Hmm....you were just saying a moment ago that the [] operator is just syntactic sugar, and now you're saying there is something inherently more complex about operator []? Huh?
Tricks like copy-on-write? I'm afraid I don't understand......you don't have to know anything about copy-on-write unless you're trying to implement an optimized container yourself. If you fiddle with the internals of the standard libraries supplied by your compiler vendor, then sure it's going to be hairy. But I don't understand why you'd do this. There is also no reason at all why this has anything to do with operator [] vs getter and setter methods.
The problem with [] is that you don't know whether you're reading or writing through it.
The semantics are exactly the same as for a normal variable or a builtin language array. I don't understand how this could possibly be a problem. Can you provide an example where it is unclear whether you are reading or writing? Are you saying that some people who implement operator [] may return by value when they mean to return by reference?
Of course if you're doing operating system programming you need to be bothered with reference counting, smart references and whatnot, but things like this are why I don't use C++ unless I can justify its use.
I'm afraid I don't understand your complaint here either.
Reference counting is an optimization technique that will reduce the number of copies of an object in certain situations.
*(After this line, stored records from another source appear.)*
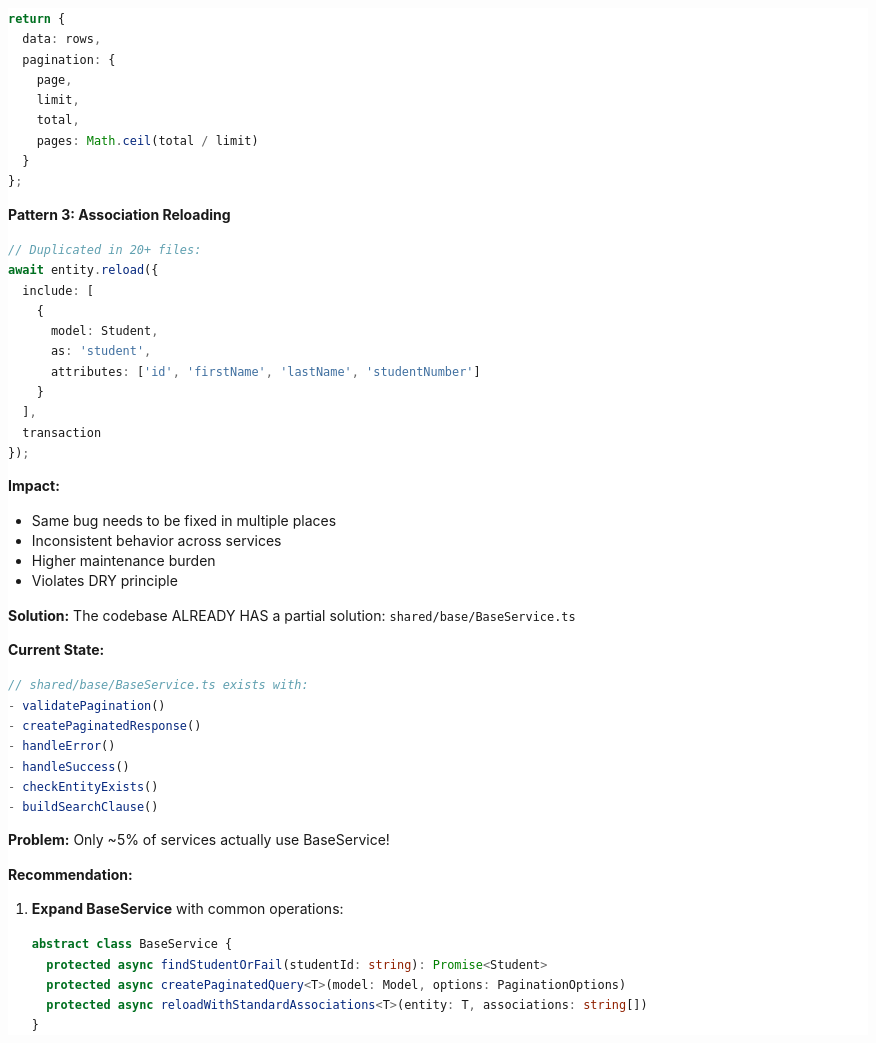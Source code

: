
 ```typescript
return {
  data: rows,
  pagination: {
    page,
    limit,
    total,
    pages: Math.ceil(total / limit)
  }
};
```

**Pattern 3: Association Reloading**
```typescript
// Duplicated in 20+ files:
await entity.reload({
  include: [
    {
      model: Student,
      as: 'student',
      attributes: ['id', 'firstName', 'lastName', 'studentNumber']
    }
  ],
  transaction
});
```

**Impact:**
- Same bug needs to be fixed in multiple places
- Inconsistent behavior across services
- Higher maintenance burden
- Violates DRY principle

**Solution:**
The codebase ALREADY HAS a partial solution: `shared/base/BaseService.ts`

**Current State:**
```typescript
// shared/base/BaseService.ts exists with:
- validatePagination()
- createPaginatedResponse()
- handleError()
- handleSuccess()
- checkEntityExists()
- buildSearchClause()
```

**Problem:** Only ~5% of services actually use BaseService!

**Recommendation:**
1. **Expand BaseService** with common operations:
   ```typescript
   abstract class BaseService {
     protected async findStudentOrFail(studentId: string): Promise<Student>
     protected async createPaginatedQuery<T>(model: Model, options: PaginationOptions)
     protected async reloadWithStandardAssociations<T>(entity: T, associations: string[])
   }
   ```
There is nothing inherent in C++ that has anything to do with reference counting. So what does this have to do with anything? You might as well blame C++ for the Knuth-Morris-Pratt string searching algorithm being complicated because you had to implement KMP in it once.
Some standard library container implementations use reference counting on the string class, but that's completely irrelevant because it is an implementation detail you will never have to deal with. Complaining about that would be like complaining that Java's mark-and-sweep garbage collection algorithm is complicated.
As for 'smart references', there are no such things in C++. You might be talking about smart pointers, in which case, similiar comments to reference counting apply.
That's a nice philosophical question, but I am afraid I am not getting what your complaint with the actual behaviour is, in practical terms. Your program still dies immediately, as if you were doing an assertion, and barfs a stack trace, does it not?
It depends upon whether you catch the exception or not. Since it's often useful to catch(Exception) at other points in the program, the error will often cause unexpected behavior rather than a stack trace.
That's a relatively minor thing, but more generally, I do think the Java misuses exceptions rather badly. Exceptions are useful for reporting errors *outside* of the program. Not inside of it.
I've heard about this problem earlier in other discussions, but haven't quite looked deeper into it... off the top of my head, I can't figure out what makes C++ exception handling so different from that of Java's that Java makes things more difficult to do... is the argument that in C++, you simply don't do things with exceptions, but Java forces you to?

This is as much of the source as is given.